Rainbow Six: Vegas was first released for the Xbox 360; my good friend and SimHQ Console Sim Editor Chuck “PFunk” Bellows reviewed that version here. A few weeks later the PC version was finally available. I wasn’t really that interested in the game after the bad taste left by Lockdown until I played the Xbox 360 version — and loved it. If the PC version is just as good, then we may have a winner, I thought. That, of course, is the million dollar question.
First off, I must tell you that a Shader 3.0 enabled video card is a must with Rainbow Six: Vegas and it will not work with anything less. Period. This is a major strike against the game already, considering most gamers I’ve talked to don’t have a Shader Model 3.0 enabled card yet, it’s relatively new and on only the latest video cards.

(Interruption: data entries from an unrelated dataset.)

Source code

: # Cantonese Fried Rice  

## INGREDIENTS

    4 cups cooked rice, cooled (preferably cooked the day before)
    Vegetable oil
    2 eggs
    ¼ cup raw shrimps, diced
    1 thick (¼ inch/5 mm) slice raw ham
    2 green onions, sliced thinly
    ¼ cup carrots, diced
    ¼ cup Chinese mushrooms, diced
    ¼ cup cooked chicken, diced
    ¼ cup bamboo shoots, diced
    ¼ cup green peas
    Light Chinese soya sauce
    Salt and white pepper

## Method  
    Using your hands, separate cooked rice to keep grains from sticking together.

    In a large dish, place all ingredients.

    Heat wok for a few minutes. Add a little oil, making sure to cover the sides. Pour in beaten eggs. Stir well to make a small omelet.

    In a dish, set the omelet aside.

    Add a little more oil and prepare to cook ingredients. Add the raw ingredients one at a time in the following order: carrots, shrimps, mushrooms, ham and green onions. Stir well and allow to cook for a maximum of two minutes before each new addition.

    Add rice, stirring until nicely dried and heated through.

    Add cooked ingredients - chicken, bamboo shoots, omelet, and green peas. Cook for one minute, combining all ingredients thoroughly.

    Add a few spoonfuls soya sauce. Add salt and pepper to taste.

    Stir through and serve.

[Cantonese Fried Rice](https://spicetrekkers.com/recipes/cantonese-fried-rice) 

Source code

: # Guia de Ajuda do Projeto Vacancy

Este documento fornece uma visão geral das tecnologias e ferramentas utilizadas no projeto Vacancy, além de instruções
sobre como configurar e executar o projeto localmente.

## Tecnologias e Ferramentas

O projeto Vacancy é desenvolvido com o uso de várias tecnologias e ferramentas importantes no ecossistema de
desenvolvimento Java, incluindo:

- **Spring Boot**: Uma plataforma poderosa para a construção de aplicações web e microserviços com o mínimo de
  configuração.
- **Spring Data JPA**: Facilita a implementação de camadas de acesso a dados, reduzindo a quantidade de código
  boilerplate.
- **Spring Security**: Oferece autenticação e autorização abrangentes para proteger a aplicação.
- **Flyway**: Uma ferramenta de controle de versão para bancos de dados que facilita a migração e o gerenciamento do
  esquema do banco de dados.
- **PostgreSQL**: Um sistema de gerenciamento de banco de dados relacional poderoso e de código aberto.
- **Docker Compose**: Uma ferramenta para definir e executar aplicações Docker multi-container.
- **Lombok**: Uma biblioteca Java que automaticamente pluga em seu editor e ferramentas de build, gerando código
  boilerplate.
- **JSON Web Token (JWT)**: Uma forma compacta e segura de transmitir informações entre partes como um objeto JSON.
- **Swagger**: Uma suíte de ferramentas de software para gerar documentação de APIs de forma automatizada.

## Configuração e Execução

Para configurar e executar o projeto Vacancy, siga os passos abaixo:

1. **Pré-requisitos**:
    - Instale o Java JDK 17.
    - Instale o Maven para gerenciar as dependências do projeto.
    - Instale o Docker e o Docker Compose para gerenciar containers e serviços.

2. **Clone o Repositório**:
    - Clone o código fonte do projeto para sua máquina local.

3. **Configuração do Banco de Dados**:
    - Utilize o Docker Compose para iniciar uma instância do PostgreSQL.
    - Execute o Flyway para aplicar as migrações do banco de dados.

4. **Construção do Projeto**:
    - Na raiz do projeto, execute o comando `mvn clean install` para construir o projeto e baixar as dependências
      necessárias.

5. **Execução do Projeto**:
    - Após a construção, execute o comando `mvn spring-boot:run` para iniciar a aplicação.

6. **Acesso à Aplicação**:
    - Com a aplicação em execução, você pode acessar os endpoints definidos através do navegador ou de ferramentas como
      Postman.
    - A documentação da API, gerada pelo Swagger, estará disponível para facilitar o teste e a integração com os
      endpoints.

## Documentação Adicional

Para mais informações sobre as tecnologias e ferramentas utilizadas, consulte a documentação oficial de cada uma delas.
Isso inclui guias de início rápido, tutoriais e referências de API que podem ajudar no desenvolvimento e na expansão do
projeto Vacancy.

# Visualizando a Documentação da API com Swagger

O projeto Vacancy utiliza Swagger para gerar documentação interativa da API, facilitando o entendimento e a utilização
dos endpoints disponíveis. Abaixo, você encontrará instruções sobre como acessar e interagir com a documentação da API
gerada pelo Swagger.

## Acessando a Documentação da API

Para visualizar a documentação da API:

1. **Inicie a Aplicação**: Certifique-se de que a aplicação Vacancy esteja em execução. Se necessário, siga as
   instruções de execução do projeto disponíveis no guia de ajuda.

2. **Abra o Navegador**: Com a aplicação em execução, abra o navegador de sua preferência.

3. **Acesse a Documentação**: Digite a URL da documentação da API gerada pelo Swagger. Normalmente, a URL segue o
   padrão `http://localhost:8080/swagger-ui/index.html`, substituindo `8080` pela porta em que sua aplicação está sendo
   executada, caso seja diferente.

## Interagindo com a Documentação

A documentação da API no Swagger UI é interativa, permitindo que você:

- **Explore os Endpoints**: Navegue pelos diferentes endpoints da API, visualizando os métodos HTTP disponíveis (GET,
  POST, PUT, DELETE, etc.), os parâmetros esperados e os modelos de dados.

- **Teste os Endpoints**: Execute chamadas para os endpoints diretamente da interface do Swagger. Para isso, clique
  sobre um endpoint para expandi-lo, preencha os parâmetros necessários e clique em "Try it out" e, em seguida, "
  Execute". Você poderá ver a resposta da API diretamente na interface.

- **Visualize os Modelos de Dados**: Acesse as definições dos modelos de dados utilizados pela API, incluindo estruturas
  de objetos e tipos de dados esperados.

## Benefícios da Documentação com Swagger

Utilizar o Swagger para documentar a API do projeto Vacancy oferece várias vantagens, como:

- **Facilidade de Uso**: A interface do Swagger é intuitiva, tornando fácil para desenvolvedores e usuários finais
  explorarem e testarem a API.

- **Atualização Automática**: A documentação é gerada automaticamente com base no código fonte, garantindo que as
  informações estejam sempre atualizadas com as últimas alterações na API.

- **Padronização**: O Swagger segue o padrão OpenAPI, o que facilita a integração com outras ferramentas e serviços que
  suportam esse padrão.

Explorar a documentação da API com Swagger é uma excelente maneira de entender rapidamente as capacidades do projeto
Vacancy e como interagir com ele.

The game manual states that the minimum requirement for the game is a 3 GHz Pentium 4 or AMD Athlon 3000 processor, with a recommended requirement of a 3.5 Pentium 4 or a AMD Athlon 3500, 1 gig of RAM, 128 MB video RAM graphic card (again, DirectX 9.0c compliant, Shader 3.0 enabled video card) DirectX 9.0c sound card, 7 gigs of hard drive space, and a DVD-ROM.
As you can see the requirements are pretty high for this game, and as usual, the “recommended” is really the standard.
I ran the game with everything set on high and at 1024x768x32 at 75 Hz on my system and averaged around 30 to 50 frames per second. The only problems I ever had with my settings and frame rate occurred after starting a new mission. Once spawned in and before any action started, I would get a second long pause in game, then never had another issue until the next load up. The pauses always happened at a fresh mission load long before enemy contact so I was OK with it.
Rainbow Six: Vegas takes part in, well, Las Vegas. But that’s not all; you’ll be surprised to learn that you start the single player campaign in Mexico. And it looks almost exactly like Ghost Recon Advance Warfighter’s Mexico. Then after a little action south of the border, you move into sin city, and end up at, of all places, Nevada’s Hoover Dam.
Guess what? Clark and Chavez have retired and there’s a new Rainbow Six team — lead by you. You play as Captain Logan Keller, with a smaller team of operatives.
Terrorists have taken over America’s playground, and the entire world is watching it live on TV. You and your team have one night to bring order to chaos, and find out exactly what those terrorists are up to, and then put a stop to it.